REQUIRED WORK:
Write every entry out again, exactly as given.

━━━━━ GIVEN RECORDS

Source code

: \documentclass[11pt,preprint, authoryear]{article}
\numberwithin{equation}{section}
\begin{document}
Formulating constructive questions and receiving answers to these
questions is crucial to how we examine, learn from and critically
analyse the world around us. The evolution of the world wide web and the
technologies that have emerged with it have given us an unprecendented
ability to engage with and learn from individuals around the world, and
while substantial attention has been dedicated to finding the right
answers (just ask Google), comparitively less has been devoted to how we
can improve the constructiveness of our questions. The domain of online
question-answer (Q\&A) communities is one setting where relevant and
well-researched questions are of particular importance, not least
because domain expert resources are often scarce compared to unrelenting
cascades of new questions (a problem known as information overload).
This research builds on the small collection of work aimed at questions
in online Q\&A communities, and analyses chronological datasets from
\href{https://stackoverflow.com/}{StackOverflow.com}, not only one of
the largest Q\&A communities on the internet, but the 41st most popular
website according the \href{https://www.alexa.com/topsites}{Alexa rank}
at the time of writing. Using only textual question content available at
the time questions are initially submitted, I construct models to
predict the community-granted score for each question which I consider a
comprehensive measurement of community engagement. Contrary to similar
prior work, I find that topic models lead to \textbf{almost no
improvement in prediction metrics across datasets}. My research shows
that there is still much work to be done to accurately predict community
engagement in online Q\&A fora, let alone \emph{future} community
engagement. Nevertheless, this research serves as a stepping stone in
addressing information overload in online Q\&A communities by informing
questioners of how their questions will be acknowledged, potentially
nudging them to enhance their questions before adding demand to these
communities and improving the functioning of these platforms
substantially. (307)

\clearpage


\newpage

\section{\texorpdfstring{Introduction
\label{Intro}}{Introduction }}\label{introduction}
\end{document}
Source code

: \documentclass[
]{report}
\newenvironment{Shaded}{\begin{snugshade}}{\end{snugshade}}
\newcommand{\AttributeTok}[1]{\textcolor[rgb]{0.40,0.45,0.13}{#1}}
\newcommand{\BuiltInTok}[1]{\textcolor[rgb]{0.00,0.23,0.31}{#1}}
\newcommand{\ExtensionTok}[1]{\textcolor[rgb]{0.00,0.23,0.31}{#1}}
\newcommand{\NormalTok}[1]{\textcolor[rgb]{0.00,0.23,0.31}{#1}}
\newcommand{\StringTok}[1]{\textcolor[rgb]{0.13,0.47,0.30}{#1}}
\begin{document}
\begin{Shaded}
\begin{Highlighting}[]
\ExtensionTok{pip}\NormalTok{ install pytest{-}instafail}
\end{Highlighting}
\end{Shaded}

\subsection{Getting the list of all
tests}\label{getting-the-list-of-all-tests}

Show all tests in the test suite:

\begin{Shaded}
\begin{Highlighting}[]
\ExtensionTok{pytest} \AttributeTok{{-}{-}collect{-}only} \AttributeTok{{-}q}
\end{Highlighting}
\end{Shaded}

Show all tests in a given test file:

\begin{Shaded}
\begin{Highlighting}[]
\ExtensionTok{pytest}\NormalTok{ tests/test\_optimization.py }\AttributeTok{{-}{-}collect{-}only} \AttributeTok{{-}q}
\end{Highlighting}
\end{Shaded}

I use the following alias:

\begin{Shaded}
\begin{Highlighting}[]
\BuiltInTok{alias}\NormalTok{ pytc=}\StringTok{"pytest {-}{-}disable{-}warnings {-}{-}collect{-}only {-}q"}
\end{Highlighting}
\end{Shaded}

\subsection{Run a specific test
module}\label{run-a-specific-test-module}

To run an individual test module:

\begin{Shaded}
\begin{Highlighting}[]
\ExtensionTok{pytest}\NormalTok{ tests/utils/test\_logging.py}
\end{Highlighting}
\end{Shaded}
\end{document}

━━━━━━━━━━

TASK RESPONSE:
Source code

: \documentclass[11pt,preprint, authoryear]{article}
\numberwithin{equation}{section}
\begin{document}
Formulating constructive questions and receiving answers to these
questions is crucial to how we examine, learn from and critically
analyse the world around us. The evolution of the world wide web and the
technologies that have emerged with it have given us an unprecendented
ability to engage with and learn from individuals around the world, and
while substantial attention has been dedicated to finding the right
answers (just ask Google), comparitively less has been devoted to how we
can improve the constructiveness of our questions. The domain of online
question-answer (Q\&A) communities is one setting where relevant and
well-researched questions are of particular importance, not least
because domain expert resources are often scarce compared to unrelenting
cascades of new questions (a problem known as information overload).
This research builds on the small collection of work aimed at questions
in online Q\&A communities, and analyses chronological datasets from
\href{https://stackoverflow.com/}{StackOverflow.com}, not only one of
the largest Q\&A communities on the internet, but the 41st most popular
website according the \href{https://www.alexa.com/topsites}{Alexa rank}
at the time of writing. Using only textual question content available at
the time questions are initially submitted, I construct models to
predict the community-granted score for each question which I consider a
comprehensive measurement of community engagement. Contrary to similar
prior work, I find that topic models lead to \textbf{almost no
improvement in prediction metrics across datasets}. My research shows
that there is still much work to be done to accurately predict community
engagement in online Q\&A fora, let alone \emph{future} community
engagement. Nevertheless, this research serves as a stepping stone in
addressing information overload in online Q\&A communities by informing
questioners of how their questions will be acknowledged, potentially
nudging them to enhance their questions before adding demand to these
communities and improving the functioning of these platforms
substantially. (307)

\clearpage


\newpage

\section{\texorpdfstring{Introduction
\label{Intro}}{Introduction }}\label{introduction}
\end{document}
Source code

: \documentclass[
]{report}
\newenvironment{Shaded}{\begin{snugshade}}{\end{snugshade}}
\newcommand{\AttributeTok}[1]{\textcolor[rgb]{0.40,0.45,0.13}{#1}}
\newcommand{\BuiltInTok}[1]{\textcolor[rgb]{0.00,0.23,0.31}{#1}}
\newcommand{\ExtensionTok}[1]{\textcolor[rgb]{0.00,0.23,0.31}{#1}}
\newcommand{\NormalTok}[1]{\textcolor[rgb]{0.00,0.23,0.31}{#1}}
\newcommand{\StringTok}[1]{\textcolor[rgb]{0.13,0.47,0.30}{#1}}
\begin{document}
\begin{Shaded}
\begin{Highlighting}[]
\ExtensionTok{pip}\NormalTok{ install pytest{-}instafail}
\end{Highlighting}
\end{Shaded}

\subsection{Getting the list of all
tests}\label{getting-the-list-of-all-tests}

Show all tests in the test suite:

\begin{Shaded}
\begin{Highlighting}[]
\ExtensionTok{pytest} \AttributeTok{{-}{-}collect{-}only} \AttributeTok{{-}q}
\end{Highlighting}
\end{Shaded}

Show all tests in a given test file:

\begin{Shaded}
\begin{Highlighting}[]
\ExtensionTok{pytest}\NormalTok{ tests/test\_optimization.py }\AttributeTok{{-}{-}collect{-}only} \AttributeTok{{-}q}
\end{Highlighting}
\end{Shaded}

I use the following alias:

\begin{Shaded}
\begin{Highlighting}[]
\BuiltInTok{alias}\NormalTok{ pytc=}\StringTok{"pytest {-}{-}disable{-}warnings {-}{-}collect{-}only {-}q"}
\end{Highlighting}
\end{Shaded}

\subsection{Run a specific test
module}\label{run-a-specific-test-module}

To run an individual test module:

\begin{Shaded}
\begin{Highlighting}[]
\ExtensionTok{pytest}\NormalTok{ tests/utils/test\_logging.py}
\end{Highlighting}
\end{Shaded}
\end{document}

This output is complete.